The website, which specialises in matchmaking married people who wish to be unfaithful, charges members around £15 ($19) in order to delete all of their information completely.

According to The Verge, the company made $1.7M in 2014, suggesting that around 90,000 users opted for the ‘delete option’.

However, the hackers responsible claim that not all of the information was completely deleted as promised.

A statement from the Tonronto-based owners, Avid Life says: “No current or past members’ full credit card numbers were stolen from Avid Life Media. Any statements to the contrary are false. Avid Life Media has never stored members’ full credit card numbers”.

While the news that no credit card numbers have been stolen may be a relief to some members, it will do nothing to ease the nerves of those who risk having their philandering intentions exposed using other personal information.

A massive 9.7 gigabytes of stolen user data has been posted online by the hackers potentially revealing the identities of the website’s 39m users.

The data dump comes roughly a month after the initial cyber attack by hacking collective Impact Team, when the hackers threatened to expose user details unless the site’s owners shut it down for good.
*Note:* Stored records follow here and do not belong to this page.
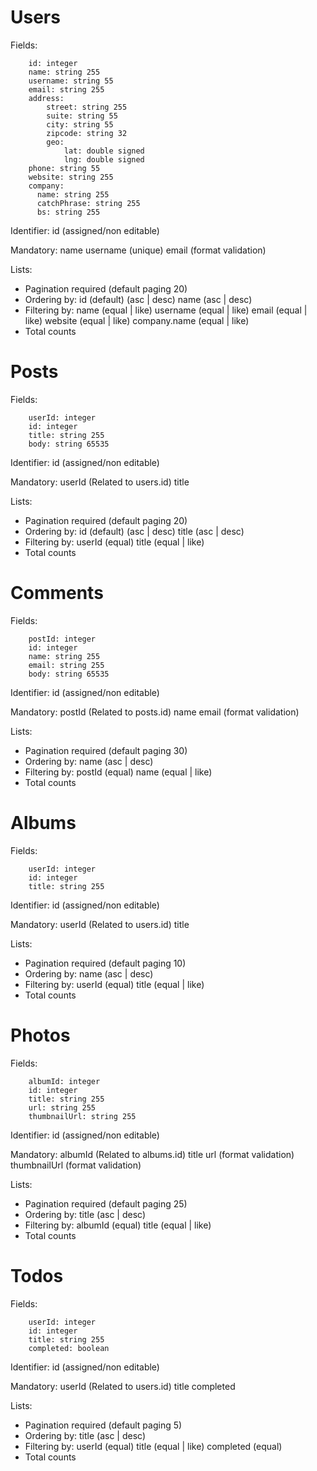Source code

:# Users

Fields:
```
    id: integer
    name: string 255
    username: string 55
    email: string 255
    address:
        street: string 255
        suite: string 55
        city: string 55
        zipcode: string 32
        geo:
            lat: double signed
            lng: double signed
    phone: string 55
    website: string 255
    company:
      name: string 255
      catchPhrase: string 255
      bs: string 255
```
Identifier:
    id (assigned/non editable)

Mandatory:
    name
    username (unique)
    email (format validation)

Lists:
- Pagination required (default paging 20)
- Ordering by:
    id (default) (asc | desc)
    name (asc | desc)
- Filtering by:
    name (equal | like)
    username (equal | like)
    email (equal | like)
    website (equal | like)
    company.name (equal | like)
- Total counts


# Posts

Fields:
```
    userId: integer
    id: integer
    title: string 255
    body: string 65535
```

Identifier:
    id (assigned/non editable)

Mandatory:
    userId (Related to users.id)
    title

Lists:
- Pagination required (default paging 20)
- Ordering by:
    id (default) (asc | desc)
    title (asc | desc)
- Filtering by:
    userId (equal)
    title (equal | like)
- Total counts


# Comments

Fields:
```
    postId: integer
    id: integer
    name: string 255
    email: string 255
    body: string 65535
```

Identifier:
    id (assigned/non editable)

Mandatory:
    postId (Related to posts.id)
    name
    email (format validation)

Lists:
- Pagination required (default paging 30)
- Ordering by:
    name (asc | desc)
- Filtering by:
    postId (equal)
    name (equal | like)
- Total counts


# Albums

Fields:
```
    userId: integer
    id: integer
    title: string 255
```

Identifier:
    id (assigned/non editable)

Mandatory:
    userId (Related to users.id)
    title

Lists:
- Pagination required (default paging 10)
- Ordering by:
    name (asc | desc)
- Filtering by:
    userId (equal)
    title (equal | like)
- Total counts


# Photos

Fields:
```
    albumId: integer
    id: integer
    title: string 255
    url: string 255
    thumbnailUrl: string 255
```

Identifier:
    id (assigned/non editable)

Mandatory:
    albumId (Related to albums.id)
    title
    url (format validation)
    thumbnailUrl (format validation)

Lists:
- Pagination required (default paging 25)
- Ordering by:
    title (asc | desc)
- Filtering by:
    albumId (equal)
    title (equal | like)
- Total counts



# Todos

Fields:
```
    userId: integer
    id: integer
    title: string 255
    completed: boolean
```

Identifier:
    id (assigned/non editable)

Mandatory:
    userId (Related to users.id)
    title
    completed

Lists:
- Pagination required (default paging 5)
- Ordering by:
    title (asc | desc)
- Filtering by:
    userId (equal)
    title (equal | like)
    completed (equal)
- Total counts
The stolen data was initially posted on the ‘dark web’ - a hidden portion of the internet that is not searchable using conventional search engines.

However, the data has since been posted online as a database that can be searched by email address.

At least one famous actor and MP have already been found on the list, along with numerous .gov email addresses suggesting that numerous UK government workers have inexplicably used their work email addresses to sign up to the controversial site.

A fascinating, zoomable online map created on mapping software Carto DB shows the global distribution of all the Ashley Madison users outed in the hack, with the red areas showing showing the highest concentration.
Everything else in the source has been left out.